MATERIAL FOR THIS TASK:

----

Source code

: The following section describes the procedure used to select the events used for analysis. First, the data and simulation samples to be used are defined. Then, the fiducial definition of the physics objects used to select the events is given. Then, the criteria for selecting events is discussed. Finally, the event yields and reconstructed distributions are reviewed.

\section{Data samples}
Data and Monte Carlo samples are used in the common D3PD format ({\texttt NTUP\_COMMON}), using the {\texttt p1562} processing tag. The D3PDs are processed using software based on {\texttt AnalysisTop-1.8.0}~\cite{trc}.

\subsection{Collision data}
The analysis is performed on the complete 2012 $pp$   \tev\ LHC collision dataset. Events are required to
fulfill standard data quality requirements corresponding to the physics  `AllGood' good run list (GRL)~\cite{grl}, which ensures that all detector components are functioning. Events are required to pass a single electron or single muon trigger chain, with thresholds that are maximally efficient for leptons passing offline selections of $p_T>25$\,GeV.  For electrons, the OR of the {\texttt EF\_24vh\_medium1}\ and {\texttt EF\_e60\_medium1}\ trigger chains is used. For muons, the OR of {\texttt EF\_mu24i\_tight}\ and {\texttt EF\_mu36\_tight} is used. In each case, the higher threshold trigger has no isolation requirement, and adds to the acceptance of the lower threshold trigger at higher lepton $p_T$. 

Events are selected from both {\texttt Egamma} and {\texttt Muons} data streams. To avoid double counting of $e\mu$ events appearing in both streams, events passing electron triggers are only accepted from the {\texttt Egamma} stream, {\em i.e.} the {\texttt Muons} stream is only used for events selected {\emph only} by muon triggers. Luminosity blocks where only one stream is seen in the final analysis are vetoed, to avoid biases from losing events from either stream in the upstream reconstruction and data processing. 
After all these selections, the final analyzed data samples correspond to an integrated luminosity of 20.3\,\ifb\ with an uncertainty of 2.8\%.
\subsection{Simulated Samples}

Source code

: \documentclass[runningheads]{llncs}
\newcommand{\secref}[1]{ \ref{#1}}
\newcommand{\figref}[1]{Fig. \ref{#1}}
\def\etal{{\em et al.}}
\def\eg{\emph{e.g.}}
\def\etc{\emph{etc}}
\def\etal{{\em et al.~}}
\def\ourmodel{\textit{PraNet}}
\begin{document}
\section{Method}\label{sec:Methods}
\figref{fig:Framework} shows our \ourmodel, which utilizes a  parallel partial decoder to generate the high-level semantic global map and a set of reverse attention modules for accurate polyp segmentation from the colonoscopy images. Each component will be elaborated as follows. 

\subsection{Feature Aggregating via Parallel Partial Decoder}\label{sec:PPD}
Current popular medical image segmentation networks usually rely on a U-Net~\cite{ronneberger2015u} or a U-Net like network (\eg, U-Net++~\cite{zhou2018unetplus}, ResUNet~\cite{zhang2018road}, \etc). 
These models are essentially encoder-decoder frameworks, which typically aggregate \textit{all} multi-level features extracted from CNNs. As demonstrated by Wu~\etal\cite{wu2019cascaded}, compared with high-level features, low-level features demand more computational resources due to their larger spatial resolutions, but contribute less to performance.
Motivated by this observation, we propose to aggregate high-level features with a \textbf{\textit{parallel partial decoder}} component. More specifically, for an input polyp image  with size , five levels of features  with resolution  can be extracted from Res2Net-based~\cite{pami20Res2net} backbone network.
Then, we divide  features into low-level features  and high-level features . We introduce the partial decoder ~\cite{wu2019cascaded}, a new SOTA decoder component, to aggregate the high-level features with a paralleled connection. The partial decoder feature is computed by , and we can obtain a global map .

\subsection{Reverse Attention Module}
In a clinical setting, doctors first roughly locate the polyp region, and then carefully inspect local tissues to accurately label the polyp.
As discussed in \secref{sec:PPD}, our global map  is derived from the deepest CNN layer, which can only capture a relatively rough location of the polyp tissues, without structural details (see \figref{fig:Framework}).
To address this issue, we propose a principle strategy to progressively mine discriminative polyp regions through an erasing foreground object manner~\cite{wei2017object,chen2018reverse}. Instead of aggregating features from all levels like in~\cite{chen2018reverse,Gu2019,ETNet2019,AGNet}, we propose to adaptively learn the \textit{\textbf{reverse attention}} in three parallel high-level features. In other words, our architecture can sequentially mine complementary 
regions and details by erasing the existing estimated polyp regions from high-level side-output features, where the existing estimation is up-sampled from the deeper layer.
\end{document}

----

REQUIREMENT: Every line in the records above with the string "used" in it should be shown.

SOLUTION FOR THIS EXERCISE:
: The following section describes the procedure used to select the events used for analysis. First, the data and simulation samples to be used are defined. Then, the fiducial definition of the physics objects used to select the events is given. Then, the criteria for selecting events is discussed. Finally, the event yields and reconstructed distributions are reviewed.
Data and Monte Carlo samples are used in the common D3PD format ({\texttt NTUP\_COMMON}), using the {\texttt p1562} processing tag. The D3PDs are processed using software based on {\texttt AnalysisTop-1.8.0}~\cite{trc}.
fulfill standard data quality requirements corresponding to the physics  `AllGood' good run list (GRL)~\cite{grl}, which ensures that all detector components are functioning. Events are required to pass a single electron or single muon trigger chain, with thresholds that are maximally efficient for leptons passing offline selections of $p_T>25$\,GeV.  For electrons, the OR of the {\texttt EF\_24vh\_medium1}\ and {\texttt EF\_e60\_medium1}\ trigger chains is used. For muons, the OR of {\texttt EF\_mu24i\_tight}\ and {\texttt EF\_mu36\_tight} is used. In each case, the higher threshold trigger has no isolation requirement, and adds to the acceptance of the lower threshold trigger at higher lepton $p_T$. 
Events are selected from both {\texttt Egamma} and {\texttt Muons} data streams. To avoid double counting of $e\mu$ events appearing in both streams, events passing electron triggers are only accepted from the {\texttt Egamma} stream, {\em i.e.} the {\texttt Muons} stream is only used for events selected {\emph only} by muon triggers. Luminosity blocks where only one stream is seen in the final analysis are vetoed, to avoid biases from losing events from either stream in the upstream reconstruction and data processing. 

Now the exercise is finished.